Lors de ces deux intrusions, je visualisais des hommes cagoulés dévalisant la boutique alors que je me trouvais dans mon lieu de vie à l’étage. Et dans le silence glacial de la nuit, j’imaginais un illuminé ou deux se déplacer dans le magasin désert et gravir lentement les marches vers mon appartement dans le but de m’intimider ou de m’agresser.

J’ai patienté une éternité avant l’arrivée de la police. Si bien que je suis descendue évaluer moi-même l’étendue des dégâts au rez-de-chaussée. Après des heures d’effroi, j’ai constaté que j’étais la seule occupante du bâtiment plongé dans la pénombre. Les malfaiteurs avaient déserté les lieux depuis longtemps.

Alors si ma mère s’imagine un tapageur nocturne se faire réprimander par les autorités dans la minute, elle n’a pas fini de se bercer d’illusions.

— Tu veux bien venir écouter ? minaude-t-elle. Comme ça tu pourras appeler les flics à ma place.

— Tu l’as dit toi-même, il pleut des cordes. J’aimerais autant éviter de me balader dehors.

— Ça te prendra à peine quelques secondes. Juste le temps de traverser la route, insiste Mamy Josette.

Le résultat est identique, je vais être trempée. Mais je fléchis.
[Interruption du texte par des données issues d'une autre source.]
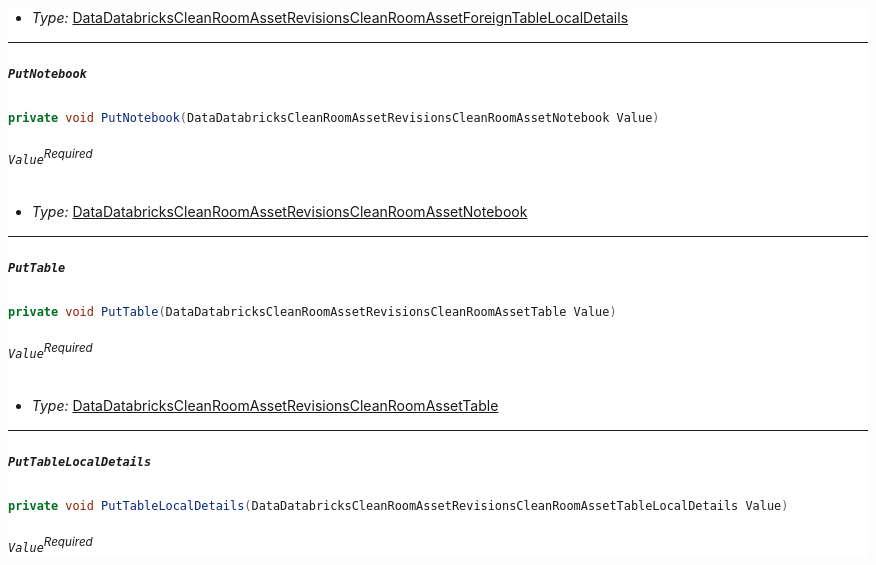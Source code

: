 - *Type:* <a href="#@cdktf/provider-databricks.dataDatabricksCleanRoomAssetRevisionsCleanRoomAsset.DataDatabricksCleanRoomAssetRevisionsCleanRoomAssetForeignTableLocalDetails">DataDatabricksCleanRoomAssetRevisionsCleanRoomAssetForeignTableLocalDetails</a>

---

##### `PutNotebook` <a name="PutNotebook" id="@cdktf/provider-databricks.dataDatabricksCleanRoomAssetRevisionsCleanRoomAsset.DataDatabricksCleanRoomAssetRevisionsCleanRoomAsset.putNotebook"></a>

```csharp
private void PutNotebook(DataDatabricksCleanRoomAssetRevisionsCleanRoomAssetNotebook Value)
```

###### `Value`<sup>Required</sup> <a name="Value" id="@cdktf/provider-databricks.dataDatabricksCleanRoomAssetRevisionsCleanRoomAsset.DataDatabricksCleanRoomAssetRevisionsCleanRoomAsset.putNotebook.parameter.value"></a>

- *Type:* <a href="#@cdktf/provider-databricks.dataDatabricksCleanRoomAssetRevisionsCleanRoomAsset.DataDatabricksCleanRoomAssetRevisionsCleanRoomAssetNotebook">DataDatabricksCleanRoomAssetRevisionsCleanRoomAssetNotebook</a>

---

##### `PutTable` <a name="PutTable" id="@cdktf/provider-databricks.dataDatabricksCleanRoomAssetRevisionsCleanRoomAsset.DataDatabricksCleanRoomAssetRevisionsCleanRoomAsset.putTable"></a>

```csharp
private void PutTable(DataDatabricksCleanRoomAssetRevisionsCleanRoomAssetTable Value)
```

###### `Value`<sup>Required</sup> <a name="Value" id="@cdktf/provider-databricks.dataDatabricksCleanRoomAssetRevisionsCleanRoomAsset.DataDatabricksCleanRoomAssetRevisionsCleanRoomAsset.putTable.parameter.value"></a>

- *Type:* <a href="#@cdktf/provider-databricks.dataDatabricksCleanRoomAssetRevisionsCleanRoomAsset.DataDatabricksCleanRoomAssetRevisionsCleanRoomAssetTable">DataDatabricksCleanRoomAssetRevisionsCleanRoomAssetTable</a>

---

##### `PutTableLocalDetails` <a name="PutTableLocalDetails" id="@cdktf/provider-databricks.dataDatabricksCleanRoomAssetRevisionsCleanRoomAsset.DataDatabricksCleanRoomAssetRevisionsCleanRoomAsset.putTableLocalDetails"></a>

```csharp
private void PutTableLocalDetails(DataDatabricksCleanRoomAssetRevisionsCleanRoomAssetTableLocalDetails Value)
```

###### `Value`<sup>Required</sup> <a name="Value" id="@cdktf/provider-databricks.dataDatabricksCleanRoomAssetRevisionsCleanRoomAsset.DataDatabricksCleanRoomAssetRevisionsCleanRoomAsset.putTableLocalDetails.parameter.value"></a>
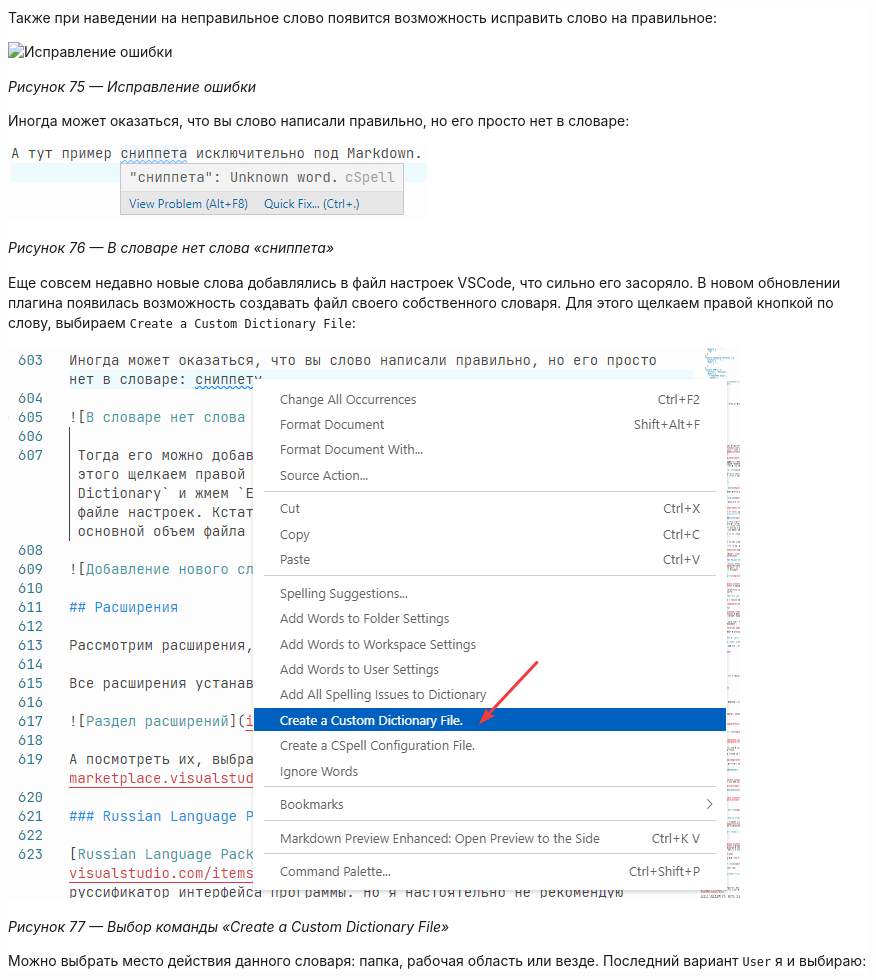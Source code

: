 Также при наведении на неправильное слово появится возможность исправить слово на правильное:

![Исправление ошибки](img/code-spell-checker_05.avif)

_Рисунок 75 — Исправление ошибки_

Иногда может оказаться, что вы слово написали правильно, но его просто нет в словаре:

![В словаре нет слова «сниппета»](img/code-spell-checker_06.png)

_Рисунок 76 — В словаре нет слова «сниппета»_

Еще совсем недавно новые слова добавлялись в файл настроек VSCode, что сильно его засоряло. В новом обновлении плагина появилась возможность создавать файл своего собственного словаря. Для этого щелкаем правой кнопкой по слову, выбираем `Create a Custom Dictionary File`:

![Выбор команды «Create a Custom Dictionary File»](img/code-spell-checker_07.png)

_Рисунок 77 — Выбор команды «Create a Custom Dictionary File»_

Можно выбрать место действия данного словаря: папка, рабочая область или везде. Последний вариант `User` я и выбираю:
— D’accord, je viens. Mais je te préviens, je fais vite. Le hollandais n’a pas encore livré les fleurs du magasin et Maxime dort. Je ne peux pas le laisser seul trop longtemps…

A l’autre bout de la ligne, plus personne ne répond.

— Allo ? Allo, tu es là ?

Un regard vers l’écran de mon téléphone me signale que ma mère a raccroché.